■ **What needs to be done**
Find the lines of the records in which the word "components" appears and report how many there are, as a number alone.
──────── Extracted records ────────
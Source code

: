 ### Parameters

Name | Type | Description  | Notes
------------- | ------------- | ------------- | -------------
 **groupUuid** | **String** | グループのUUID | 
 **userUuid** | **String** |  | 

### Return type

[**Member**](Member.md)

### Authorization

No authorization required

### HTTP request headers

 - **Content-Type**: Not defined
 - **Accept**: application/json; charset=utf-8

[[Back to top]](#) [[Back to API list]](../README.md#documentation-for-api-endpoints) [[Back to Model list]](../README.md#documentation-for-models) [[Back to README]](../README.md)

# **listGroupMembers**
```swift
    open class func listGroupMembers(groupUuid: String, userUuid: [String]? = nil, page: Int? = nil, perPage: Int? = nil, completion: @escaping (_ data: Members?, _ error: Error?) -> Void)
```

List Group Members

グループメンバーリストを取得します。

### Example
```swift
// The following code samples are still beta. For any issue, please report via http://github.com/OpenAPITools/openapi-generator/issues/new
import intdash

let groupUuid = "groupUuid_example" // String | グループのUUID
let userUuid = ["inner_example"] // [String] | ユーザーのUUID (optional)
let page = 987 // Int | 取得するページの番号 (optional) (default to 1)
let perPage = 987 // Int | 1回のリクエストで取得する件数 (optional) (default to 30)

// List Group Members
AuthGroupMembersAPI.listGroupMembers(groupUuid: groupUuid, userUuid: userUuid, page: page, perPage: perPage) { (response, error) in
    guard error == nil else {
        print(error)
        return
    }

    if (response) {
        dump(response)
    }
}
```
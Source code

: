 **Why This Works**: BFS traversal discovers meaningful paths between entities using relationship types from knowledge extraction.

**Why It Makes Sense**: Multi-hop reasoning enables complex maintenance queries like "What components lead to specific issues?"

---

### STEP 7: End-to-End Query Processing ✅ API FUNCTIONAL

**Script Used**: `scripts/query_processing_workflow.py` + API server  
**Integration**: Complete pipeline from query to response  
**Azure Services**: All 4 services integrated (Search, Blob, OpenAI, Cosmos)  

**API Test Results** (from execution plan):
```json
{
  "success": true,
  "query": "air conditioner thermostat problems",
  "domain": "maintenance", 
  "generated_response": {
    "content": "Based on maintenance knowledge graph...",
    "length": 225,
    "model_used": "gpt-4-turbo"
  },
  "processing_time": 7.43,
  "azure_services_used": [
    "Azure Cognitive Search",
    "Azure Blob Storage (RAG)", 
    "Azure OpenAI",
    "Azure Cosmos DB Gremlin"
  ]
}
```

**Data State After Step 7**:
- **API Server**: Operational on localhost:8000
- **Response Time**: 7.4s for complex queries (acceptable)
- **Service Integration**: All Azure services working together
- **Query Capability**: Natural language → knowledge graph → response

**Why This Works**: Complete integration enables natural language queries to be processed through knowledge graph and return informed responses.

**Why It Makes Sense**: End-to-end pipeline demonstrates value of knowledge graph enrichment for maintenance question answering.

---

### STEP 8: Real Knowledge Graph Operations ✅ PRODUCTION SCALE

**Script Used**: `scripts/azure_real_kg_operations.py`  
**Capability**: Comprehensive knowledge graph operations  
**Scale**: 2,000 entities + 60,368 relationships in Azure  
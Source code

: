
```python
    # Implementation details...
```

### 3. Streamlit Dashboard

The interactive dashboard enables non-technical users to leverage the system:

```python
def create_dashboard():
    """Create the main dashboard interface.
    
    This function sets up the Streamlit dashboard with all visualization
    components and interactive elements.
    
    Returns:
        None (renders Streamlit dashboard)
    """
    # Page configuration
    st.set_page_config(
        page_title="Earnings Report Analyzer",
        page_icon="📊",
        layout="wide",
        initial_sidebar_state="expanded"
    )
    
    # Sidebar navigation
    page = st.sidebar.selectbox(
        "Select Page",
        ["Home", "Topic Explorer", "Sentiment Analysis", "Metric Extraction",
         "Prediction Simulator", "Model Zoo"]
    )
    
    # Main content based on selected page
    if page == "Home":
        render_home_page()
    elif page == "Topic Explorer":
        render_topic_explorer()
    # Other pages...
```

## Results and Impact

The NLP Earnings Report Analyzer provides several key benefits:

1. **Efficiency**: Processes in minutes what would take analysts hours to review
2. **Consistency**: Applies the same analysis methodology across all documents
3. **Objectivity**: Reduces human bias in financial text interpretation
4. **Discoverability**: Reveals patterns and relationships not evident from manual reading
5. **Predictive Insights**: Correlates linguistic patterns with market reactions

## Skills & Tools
────────
■ **Written response**
2